Impact of Water on the Properties of Litfsi-Acetonitrile Superconcentrated Electrolytes

Abstract

Superconcentrated electrolytes are a new class of electrolyte that is of interest to the scientific community for battery applications. These electrolytes consist of an amount of salt greater than the amount of solvent, while remaining liquid. It is currently accepted that the reduction of the solvation sphere under these conditions results in a greater electrochemical stability of the solvent and a higher Li+ transport number. These properties are widely used in the literature For instance, superconcentrated electrolytes employing acetonitrile as the solvent have been applied in lithium metal batteries while acetonitrile with moderate salt concentration decomposes on lithium. Despite the attractiveness of the field to these electrolytes, their properties are still poorly understood, and the methods of analysis used vary between different studies. There is no standard protocol for their use and it becomes difficult to establish correlations between different studies. Our goal is to establish the required methods to standardize the methodology and fill the gaps in the field.To do so, we firstly studied superconcentrated electrolytes based on LiTFSI and acetonitrile.

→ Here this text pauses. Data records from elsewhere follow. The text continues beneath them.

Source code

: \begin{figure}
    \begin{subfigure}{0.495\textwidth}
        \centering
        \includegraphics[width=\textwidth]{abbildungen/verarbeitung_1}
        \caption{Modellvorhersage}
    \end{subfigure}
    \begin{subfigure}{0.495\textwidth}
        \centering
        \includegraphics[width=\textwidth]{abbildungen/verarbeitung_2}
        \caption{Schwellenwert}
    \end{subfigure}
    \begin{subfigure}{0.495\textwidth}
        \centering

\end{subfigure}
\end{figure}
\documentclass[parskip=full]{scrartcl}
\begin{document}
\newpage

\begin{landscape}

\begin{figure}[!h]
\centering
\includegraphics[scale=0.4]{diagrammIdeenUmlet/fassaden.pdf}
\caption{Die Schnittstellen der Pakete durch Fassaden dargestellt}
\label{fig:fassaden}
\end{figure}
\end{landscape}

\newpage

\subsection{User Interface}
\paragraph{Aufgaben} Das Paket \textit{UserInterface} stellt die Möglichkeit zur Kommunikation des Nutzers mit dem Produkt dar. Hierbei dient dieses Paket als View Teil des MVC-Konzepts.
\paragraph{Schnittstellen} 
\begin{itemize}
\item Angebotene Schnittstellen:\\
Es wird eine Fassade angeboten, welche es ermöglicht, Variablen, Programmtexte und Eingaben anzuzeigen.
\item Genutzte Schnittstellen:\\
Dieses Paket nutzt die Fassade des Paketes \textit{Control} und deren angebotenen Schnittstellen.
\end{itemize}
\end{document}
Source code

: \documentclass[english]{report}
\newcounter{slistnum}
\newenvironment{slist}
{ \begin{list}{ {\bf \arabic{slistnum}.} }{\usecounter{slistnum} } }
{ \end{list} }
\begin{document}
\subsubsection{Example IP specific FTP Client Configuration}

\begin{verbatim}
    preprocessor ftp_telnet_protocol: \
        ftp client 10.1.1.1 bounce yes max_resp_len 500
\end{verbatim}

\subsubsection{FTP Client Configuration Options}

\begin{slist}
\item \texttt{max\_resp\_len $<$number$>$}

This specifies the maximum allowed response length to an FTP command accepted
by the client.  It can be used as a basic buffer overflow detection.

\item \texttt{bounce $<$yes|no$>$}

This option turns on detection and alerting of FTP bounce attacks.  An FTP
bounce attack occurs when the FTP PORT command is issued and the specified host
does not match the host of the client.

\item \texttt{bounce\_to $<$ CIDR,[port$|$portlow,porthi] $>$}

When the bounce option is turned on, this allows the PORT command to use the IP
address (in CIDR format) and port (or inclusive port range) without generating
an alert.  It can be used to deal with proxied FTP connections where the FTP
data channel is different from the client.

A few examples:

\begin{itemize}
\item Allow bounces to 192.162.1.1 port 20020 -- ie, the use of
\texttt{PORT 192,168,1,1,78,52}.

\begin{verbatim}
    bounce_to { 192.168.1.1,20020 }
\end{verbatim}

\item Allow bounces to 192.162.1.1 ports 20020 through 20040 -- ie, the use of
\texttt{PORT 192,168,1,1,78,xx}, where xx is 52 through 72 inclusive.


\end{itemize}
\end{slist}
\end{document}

The approach taken highlights the factors that have a significant impact on the properties of electrolytes. One of these factors is the water content. The results demonstrate that the presence of water in the solutions has a limited impact on the physical properties of viscosity and density of the mixtures as long at the concentration remains at and below 1000 ppm. The water content has a significant impact on the electrochemical window of stability of the electrolyte, reducing it to less than 2 V at 1000 ppm. The solvating structure of superconcentrated electrolytes is also studied via the electrochemistry of the Ferrocene/Ferrocenium couple to probe the impact of the electrolyte properties on electron transfer reactions. These results highlight the importance of structure and composition in the development of superconcentrated electrolytes.